I am now leaving the small town in Iowa that I briefly called home, although I’m not sure that I really want to. There is something peaceful and tranquil about this place, but I’m concerned that the tranquility is masking a horribly slow death. On my way back to the airport, I pass through an even smaller town and notice the swings are up on a swing set at one of the handful of homes along the highway. I was happy to see the swings because in the fall, during hunting season, the homeowner removes the swings and hangs bloody deer carcasses from the top bar. I know many hunters in Iowa and they take their responsibilities as seriously as they take the responsibility of providing for their families. For many people, hunting is less sport than sustenance, and there is certainly no shortage of deer in that state. There are so many deer that evidence of collisions between them and cars is sadly and frighteningly commonplace along the freeways.

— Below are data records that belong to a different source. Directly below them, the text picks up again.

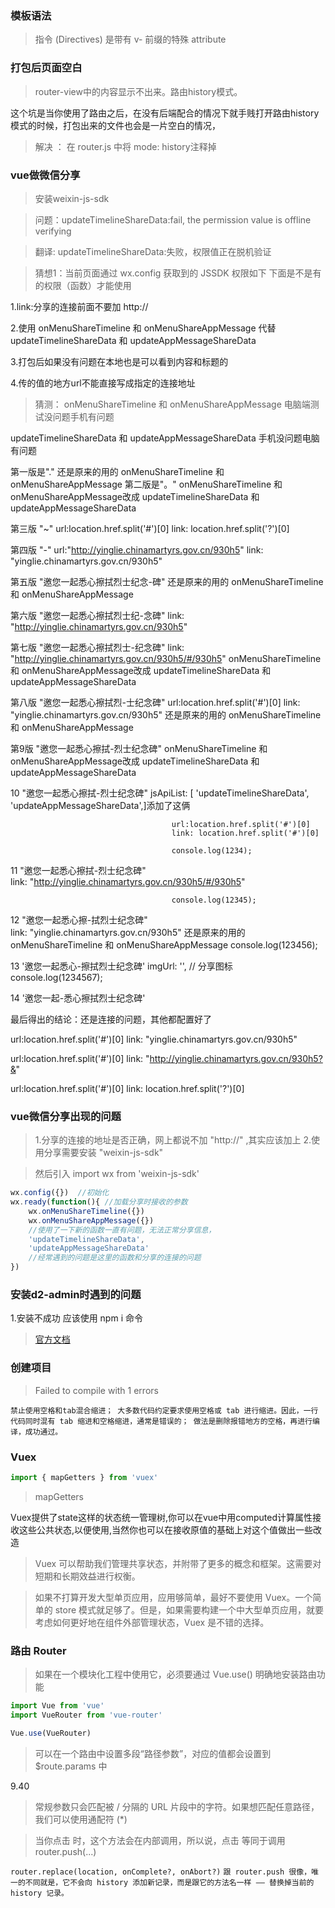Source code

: ### 模板语法

>指令 (Directives) 是带有 v- 前缀的特殊 attribute



### 打包后页面空白

>router-view中的内容显示不出来。路由history模式。

这个坑是当你使用了路由之后，在没有后端配合的情况下就手贱打开路由history模式的时候，打包出来的文件也会是一片空白的情况，

>解决 ： 在 router.js 中将 mode: history注释掉




### vue做微信分享


>安装weixin-js-sdk

>问题：updateTimelineShareData:fail, the permission value is offline verifying
	
>翻译: updateTimelineShareData:失败，权限值正在脱机验证


>猜想1：当前页面通过 wx.config 获取到的 JSSDK 权限如下
下面是不是有的权限（函数）才能使用


1.link:分享的连接前面不要加   http://

2.使用 onMenuShareTimeline 和 onMenuShareAppMessage  代替 updateTimelineShareData 和 updateAppMessageShareData

3.打包后如果没有问题在本地也是可以看到内容和标题的

4.传的值的地方url不能直接写成指定的连接地址


>猜测：
onMenuShareTimeline 和 onMenuShareAppMessage   电脑端测试没问题手机有问题

updateTimelineShareData 和 updateAppMessageShareData 手机没问题电脑有问题




第一版是"."   还是原来的用的 onMenuShareTimeline 和 onMenuShareAppMessage
第二版是"。"	  onMenuShareTimeline 和 onMenuShareAppMessage改成 updateTimelineShareData 和 updateAppMessageShareData

第三版  "~"   url:location.href.split('#')[0]     link: location.href.split('?')[0]

第四版 "-"  url:"http://yinglie.chinamartyrs.gov.cn/930h5"  link: "yinglie.chinamartyrs.gov.cn/930h5"

第五版 "邀您一起悉心擦拭烈士纪念-碑"  还是原来的用的 onMenuShareTimeline 和 onMenuShareAppMessage

第六版 "邀您一起悉心擦拭烈士纪-念碑"  link: "http://yinglie.chinamartyrs.gov.cn/930h5"

第七版 "邀您一起悉心擦拭烈士-纪念碑"  link: "http://yinglie.chinamartyrs.gov.cn/930h5/#/930h5"
onMenuShareTimeline 和 onMenuShareAppMessage改成 updateTimelineShareData 和 updateAppMessageShareData

第八版 "邀您一起悉心擦拭烈-士纪念碑"  url:location.href.split('#')[0]  link: "yinglie.chinamartyrs.gov.cn/930h5"  还是原来的用的 onMenuShareTimeline 和 onMenuShareAppMessage


第9版 "邀您一起悉心擦拭-烈士纪念碑"  onMenuShareTimeline 和 onMenuShareAppMessage改成 updateTimelineShareData 和 updateAppMessageShareData


10   "邀您一起悉心擦拭-烈士纪念碑"     jsApiList: [
										'updateTimelineShareData',
										'updateAppMessageShareData',]添加了这俩	
										
										url:location.href.split('#')[0]     
										link: location.href.split('#')[0]
										
										console.log(1234);
										
11   "邀您一起悉心擦拭-烈士纪念碑"      
										link: "http://yinglie.chinamartyrs.gov.cn/930h5/#/930h5"
										
										console.log(12345);
										
12   "邀您一起悉心擦-拭烈士纪念碑"      
										link: "yinglie.chinamartyrs.gov.cn/930h5"
										还是原来的用的 onMenuShareTimeline 和 onMenuShareAppMessage
										console.log(123456);
										
										
13    '邀您一起悉心-擦拭烈士纪念碑'       imgUrl: '', // 分享图标 
										console.log(1234567);


14 		'邀您一起-悉心擦拭烈士纪念碑'    




最后得出的结论：还是连接的问题，其他都配置好了


url:location.href.split('#')[0]
link: "yinglie.chinamartyrs.gov.cn/930h5"

url:location.href.split('#')[0]
link: "http://yinglie.chinamartyrs.gov.cn/930h5?&"

url:location.href.split('#')[0]
link: location.href.split('?')[0]




### vue微信分享出现的问题
>1.分享的连接的地址是否正确，网上都说不加 "http://" ,其实应该加上
>2.使用分享需要安装  "weixin-js-sdk" 

>然后引入 import wx from 'weixin-js-sdk'   
```js
wx.config({})  //初始化 
wx.ready(function(){ //加载分享时接收的参数
	wx.onMenuShareTimeline({})  
	wx.onMenuShareAppMessage({})
	//使用了一下新的函数一直有问题，无法正常分享信息，
	'updateTimelineShareData',
	'updateAppMessageShareData'
	//经常遇到的问题是这里的函数和分享的连接的问题
})
```









### 安装d2-admin时遇到的问题
1.安装不成功   应该使用 npm i 命令
>[官方文档](https://d2.pub/zh/doc/d2-admin/learn/start.html#%E5%AE%89%E8%A3%85%E4%BE%9D%E8%B5%96)



### 创建项目

>Failed to compile with 1 errors 

`禁止使用空格和tab混合缩进；
大多数代码约定要求使用空格或 tab 进行缩进。因此，一行代码同时混有 tab 缩进和空格缩进，通常是错误的；
做法是删除报错地方的空格，再进行编译，成功通过。`



### Vuex
```js
import { mapGetters } from 'vuex'
```

>mapGetters

Vuex提供了state这样的状态统一管理树,你可以在vue中用computed计算属性接收这些公共状态,以便使用,当然你也可以在接收原值的基础上对这个值做出一些改造

>Vuex 可以帮助我们管理共享状态，并附带了更多的概念和框架。这需要对短期和长期效益进行权衡。

>如果不打算开发大型单页应用，应用够简单，最好不要使用 Vuex。一个简单的 store 模式就足够了。但是，如果需要构建一个中大型单页应用，就要考虑如何更好地在组件外部管理状态，Vuex 是不错的选择。




### 路由 Router

>如果在一个模块化工程中使用它，必须要通过 Vue.use() 明确地安装路由功能

```js
import Vue from 'vue'
import VueRouter from 'vue-router'

Vue.use(VueRouter)
```



>可以在一个路由中设置多段“路径参数”，对应的值都会设置到 $route.params 中


9.40

>常规参数只会匹配被 / 分隔的 URL 片段中的字符。如果想匹配任意路径，我们可以使用通配符 (*)



>当你点击 <router-link> 时，这个方法会在内部调用，所以说，点击 <router-link :to="..."> 等同于调用 router.push(...)

`router.replace(location, onComplete?, onAbort?)`
`跟 router.push 很像，唯一的不同就是，它不会向 history 添加新记录，而是跟它的方法名一样 —— 替换掉当前的 history 记录。`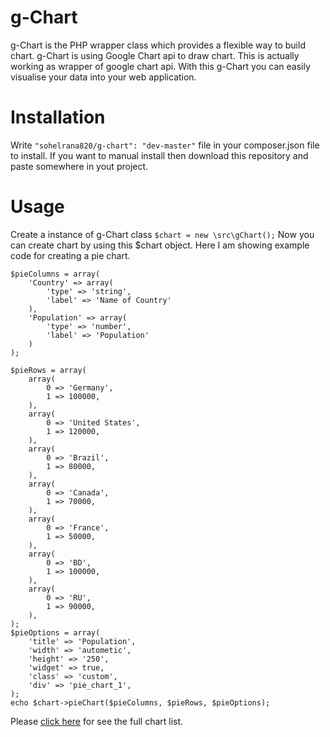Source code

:# g-Chart

g-Chart is the PHP wrapper class which provides a flexible way to build chart. g-Chart is using Google Chart api to draw chart. This is actually working as wrapper of google chart api. With this g-Chart you can easily visualise your data into your web application.

Installation
============
Write ``` "sohelrana820/g-chart": "dev-master" ``` file in your composer.json file to install. If you want to manual install then download this repository and paste somewhere in yout project.

Usage
=====
Create a instance of g-Chart class ``` $chart = new \src\gChart(); ``` Now you can create chart by using this $chart object. Here I am showing example code for creating a pie chart.

```
$pieColumns = array(
    'Country' => array(
        'type' => 'string',
        'label' => 'Name of Country'
    ),
    'Population' => array(
        'type' => 'number',
        'label' => 'Population'
    )
);

$pieRows = array(
    array(
        0 => 'Germany',
        1 => 100000,
    ),
    array(
        0 => 'United States',
        1 => 120000,
    ),
    array(
        0 => 'Brazil',
        1 => 80000,
    ),
    array(
        0 => 'Canada',
        1 => 70000,
    ),
    array(
        0 => 'France',
        1 => 50000,
    ),
    array(
        0 => 'BD',
        1 => 100000,
    ),
    array(
        0 => 'RU',
        1 => 90000,
    ),
);
$pieOptions = array(
    'title' => 'Population',
    'width' => 'autometic',
    'height' => '250',
    'widget' => true,
    'class' => 'custom',
    'div' => 'pie_chart_1',
);
echo $chart->pieChart($pieColumns, $pieRows, $pieOptions);

```

Please [click here](http://sohelrana.me/gChart) for see the full chart list.

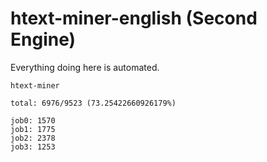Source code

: # htext-miner-english (Second Engine)

Everything doing here is automated.

```
htext-miner

total: 6976/9523 (73.25422660926179%)

job0: 1570
job1: 1775
job2: 2378
job3: 1253
```
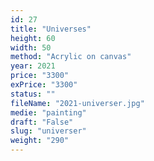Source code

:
 ```yaml
---
id: 27
title: "Universes"
height: 60
width: 50
method: "Acrylic on canvas"
year: 2021
price: "3300"
exPrice: "3300"
status: ""
fileName: "2021-universer.jpg"
medie: "painting"
draft: "False"
slug: "universer"
weight: "290"
---
```

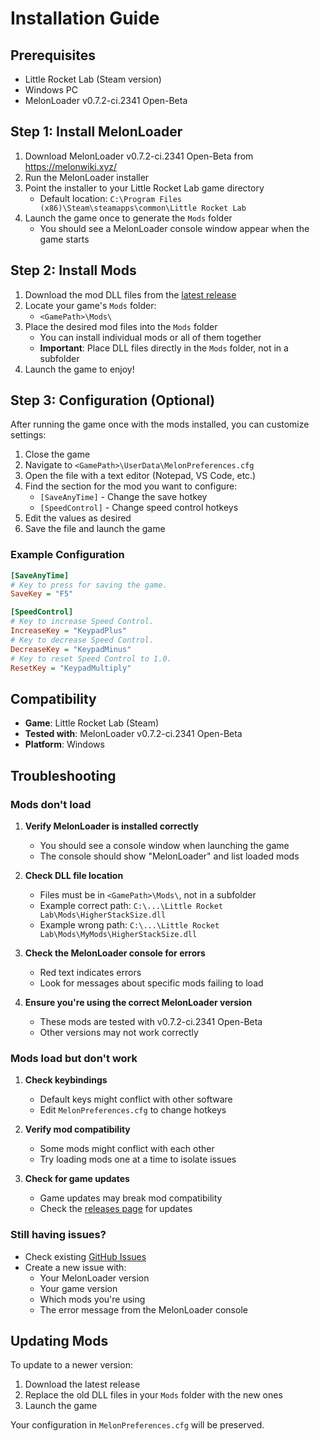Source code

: # Installation Guide

## Prerequisites
- Little Rocket Lab (Steam version)
- Windows PC
- MelonLoader v0.7.2-ci.2341 Open-Beta

## Step 1: Install MelonLoader

1. Download MelonLoader v0.7.2-ci.2341 Open-Beta from https://melonwiki.xyz/
2. Run the MelonLoader installer
3. Point the installer to your Little Rocket Lab game directory
   - Default location: `C:\Program Files (x86)\Steam\steamapps\common\Little Rocket Lab`
4. Launch the game once to generate the `Mods` folder
   - You should see a MelonLoader console window appear when the game starts

## Step 2: Install Mods

1. Download the mod DLL files from the [latest release](https://github.com/OGMods/LittleRocketLabMods/releases/latest)
2. Locate your game's `Mods` folder:
   - `<GamePath>\Mods\`
3. Place the desired mod files into the `Mods` folder
   - You can install individual mods or all of them together
   - **Important**: Place DLL files directly in the `Mods` folder, not in a subfolder
4. Launch the game to enjoy!

## Step 3: Configuration (Optional)

After running the game once with the mods installed, you can customize settings:

1. Close the game
2. Navigate to `<GamePath>\UserData\MelonPreferences.cfg`
3. Open the file with a text editor (Notepad, VS Code, etc.)
4. Find the section for the mod you want to configure:
   - `[SaveAnyTime]` - Change the save hotkey
   - `[SpeedControl]` - Change speed control hotkeys
5. Edit the values as desired
6. Save the file and launch the game

### Example Configuration

```ini
[SaveAnyTime]
# Key to press for saving the game.
SaveKey = "F5"

[SpeedControl]
# Key to increase Speed Control.
IncreaseKey = "KeypadPlus"
# Key to decrease Speed Control.
DecreaseKey = "KeypadMinus"
# Key to reset Speed Control to 1.0.
ResetKey = "KeypadMultiply"
```

## Compatibility

- **Game**: Little Rocket Lab (Steam)
- **Tested with**: MelonLoader v0.7.2-ci.2341 Open-Beta
- **Platform**: Windows

## Troubleshooting

### Mods don't load

1. **Verify MelonLoader is installed correctly**
   - You should see a console window when launching the game
   - The console should show "MelonLoader" and list loaded mods

2. **Check DLL file location**
   - Files must be in `<GamePath>\Mods\`, not in a subfolder
   - Example correct path: `C:\...\Little Rocket Lab\Mods\HigherStackSize.dll`
   - Example wrong path: `C:\...\Little Rocket Lab\Mods\MyMods\HigherStackSize.dll`

3. **Check the MelonLoader console for errors**
   - Red text indicates errors
   - Look for messages about specific mods failing to load

4. **Ensure you're using the correct MelonLoader version**
   - These mods are tested with v0.7.2-ci.2341 Open-Beta
   - Other versions may not work correctly

### Mods load but don't work

1. **Check keybindings**
   - Default keys might conflict with other software
   - Edit `MelonPreferences.cfg` to change hotkeys

2. **Verify mod compatibility**
   - Some mods might conflict with each other
   - Try loading mods one at a time to isolate issues

3. **Check for game updates**
   - Game updates may break mod compatibility
   - Check the [releases page](https://github.com/OGMods/LittleRocketLabMods/releases) for updates

### Still having issues?

- Check existing [GitHub Issues](https://github.com/OGMods/LittleRocketLabMods/issues)
- Create a new issue with:
  - Your MelonLoader version
  - Your game version
  - Which mods you're using
  - The error message from the MelonLoader console

## Updating Mods

To update to a newer version:

1. Download the latest release
2. Replace the old DLL files in your `Mods` folder with the new ones
3. Launch the game

Your configuration in `MelonPreferences.cfg` will be preserved.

Regardless, I lived there for two years and this was the first time I noticed the swings in place. I also wondered what that sort of thing could do to a kid. The kid spends all summer having fun on the swing set and then one nice, crisp fall day, BAM! Suddenly dead Bambi is hanging there. I have to think that is something that could well come up during some future therapy session, probably in Des Moines, Minneapolis or Chicago. The patient begins by saying, “I grew up in a small town and couldn’t wait to leave. Let me tell you about the swing set…”
Of course, that scene would take place in a city because the small towns lack the psychiatrist or psychologist needed to make note of the story. But I believe most kids growing up in Mayberry-like places will never need that. Maybe not even that kid.
Part of our national psyche is rooted in Main Street USA and in the Heartland filled with sturdy Americans instinctively charged with resolve to not only survive but to thrive. That still exists, but increasingly people are finding the surviving and thriving is easier in the cities and are leaving the small towns of America with a lot of “For Sale” signs in front yards.
Perhaps some of the kids will need to flee to the cities for fame, fortunate or psychoanalysis, but I hope some of them stay. There is magic in small towns; our collective hearts remain in them, the places where our parents or grandparents were born. Being out “in the country” is representative of our country in so many ways, and a lot of what is good about America can only be found there. As a nation, big cities give us power, but small towns give us backbone. I hope that backbone survives.